Use two aligned datasets: edit images (caption = edit instruction) and reference images. The edit dataset’s conditioning_data must point to the reference dataset ID. Filenames must match 1‑to‑1.

[
  {
    "id": "edit-images",
    "type": "local",
    "instance_data_dir": "/data/edits",
    "caption_strategy": "textfile",
    "resolution": 768,
    "cache_dir_vae": "/cache/vae/longcat/edit",
    "conditioning_data": ["ref-images"]
  },
  {
    "id": "ref-images",
    "type": "local",
    "instance_data_dir": "/data/refs",
    "caption_strategy": null,
    "resolution": 768,
    "cache_dir_vae": "/cache/vae/longcat/ref"
  }
]

See caption_strategy options and requirements in DATALOADER.md.

Notes: - Aspect buckets: keep on the 64px grid. - Reference captions are optional; if present they replace edit captions (usually undesired). - VAE caches for edit and reference should be separate paths. - If you see cache misses or shape errors, clear the VAE caches for both datasets and regenerate.


4) Validation specifics

  • Validation needs reference images to produce conditioning latents. Point the validation split of edit-images to ref-images via conditioning_data.
  • Guidance: 4–6 works well; keep negative prompt empty.
  • Preview callbacks are supported; latents are unpacked for decoders automatically.
  • If validation fails due to missing conditioning latents, check that the validation dataloader includes both edit and reference entries with matching filenames.

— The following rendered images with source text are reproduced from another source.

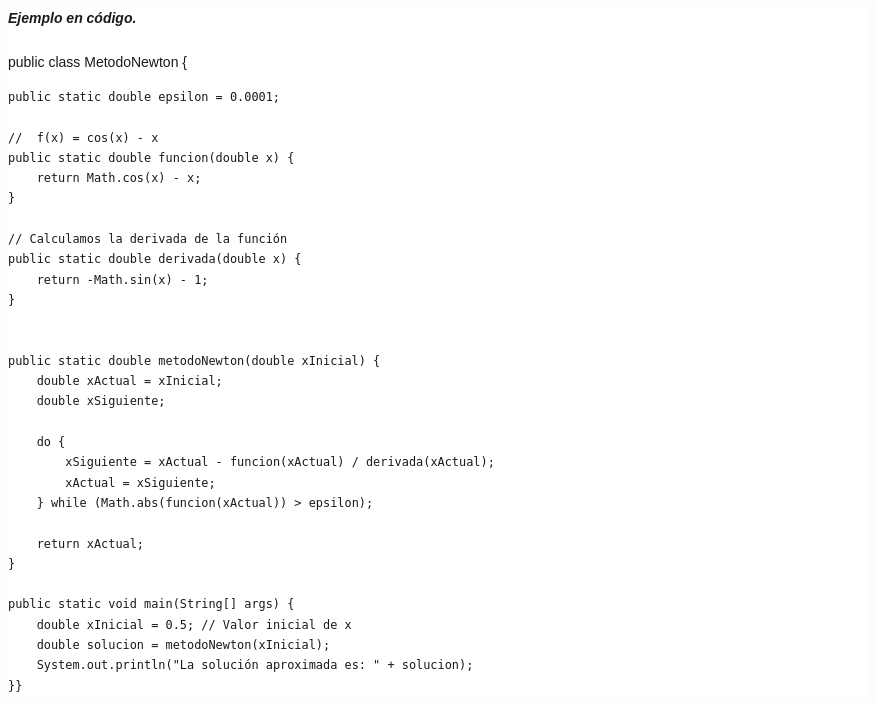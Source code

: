 <h5> <font font face = "arial"> <b> <i> Ejemplo en código. </i> </b> </h5>

public class MetodoNewton {

    public static double epsilon = 0.0001; 

    //  f(x) = cos(x) - x
    public static double funcion(double x) {
        return Math.cos(x) - x;
    }

    // Calculamos la derivada de la función
    public static double derivada(double x) {
        return -Math.sin(x) - 1;
    }

   
    public static double metodoNewton(double xInicial) {
        double xActual = xInicial;
        double xSiguiente;

        do {
            xSiguiente = xActual - funcion(xActual) / derivada(xActual);
            xActual = xSiguiente;
        } while (Math.abs(funcion(xActual)) > epsilon);

        return xActual;
    }

    public static void main(String[] args) {
        double xInicial = 0.5; // Valor inicial de x
        double solucion = metodoNewton(xInicial);
        System.out.println("La solución aproximada es: " + solucion);
    }}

5) Inference / validation commands

Quick CLI validation:

simpletuner validate \
  --model_family longcat_image \
  --model_flavour edit \
  --validation_resolution 768x768 \
  --validation_guidance 4.5 \
  --validation_num_inference_steps 40

WebUI: choose the Edit pipeline, supply both the source image and the edit instruction.


6) Training start (CLI)

After config and dataloader are set:

simpletuner train --config config/config.json
Ensure the reference dataset is present during training so conditioning latents can be computed or loaded from cache.


7) Troubleshooting

  • Missing conditioning latents: ensure the reference dataset is wired via conditioning_data and filenames match.
  • MPS dtype errors: the pipeline auto‑downgrades pos‑ids to float32 on MPS; keep the rest at float32/bf16.
  • Channel mismatch in previews: previews un‑patchify latents before decoding (keep this SimpleTuner version).
  • OOM during edit: lower validation resolution/steps, reduce lora_rank, enable group offload, and prefer int8-quanto/fp8-torchao.